WHAT NEEDS TO BE DONE. Where the line containing "- Anki has a bad UX" appears in the records below, begin there and output each line verbatim through the last line.

+++

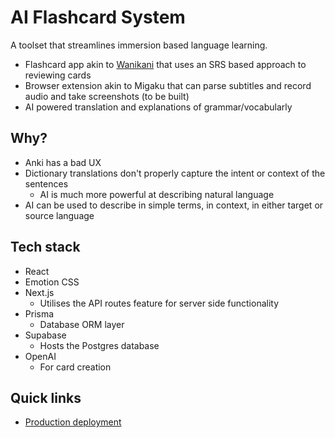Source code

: # AI Flashcard System

A toolset that streamlines immersion based language learning.

- Flashcard app akin to [Wanikani](https://www.wanikani.com/) that uses an SRS based approach to reviewing cards
- Browser extension akin to Migaku that can parse subtitles and record audio and take screenshots (to be built)
- AI powered translation and explanations of grammar/vocabularly

## Why?

- Anki has a bad UX
- Dictionary translations don't properly capture the intent or context of the sentences
  - AI is much more powerful at describing natural language
- AI can be used to describe in simple terms, in context, in either target or source language

## Tech stack

- React
- Emotion CSS
- Next.js
  - Utilises the API routes feature for server side functionality
- Prisma
  - Database ORM layer
- Supabase
  - Hosts the Postgres database
- OpenAI
  - For card creation

## Quick links

- [Production deployment](https://ai-flashcard-five.vercel.app/)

+++

WORKED SOLUTION.
- Anki has a bad UX
- Dictionary translations don't properly capture the intent or context of the sentences
  - AI is much more powerful at describing natural language
- AI can be used to describe in simple terms, in context, in either target or source language

## Tech stack

- React
- Emotion CSS
- Next.js
  - Utilises the API routes feature for server side functionality
- Prisma
  - Database ORM layer
- Supabase
  - Hosts the Postgres database
- OpenAI
  - For card creation

## Quick links

- [Production deployment](https://ai-flashcard-five.vercel.app/)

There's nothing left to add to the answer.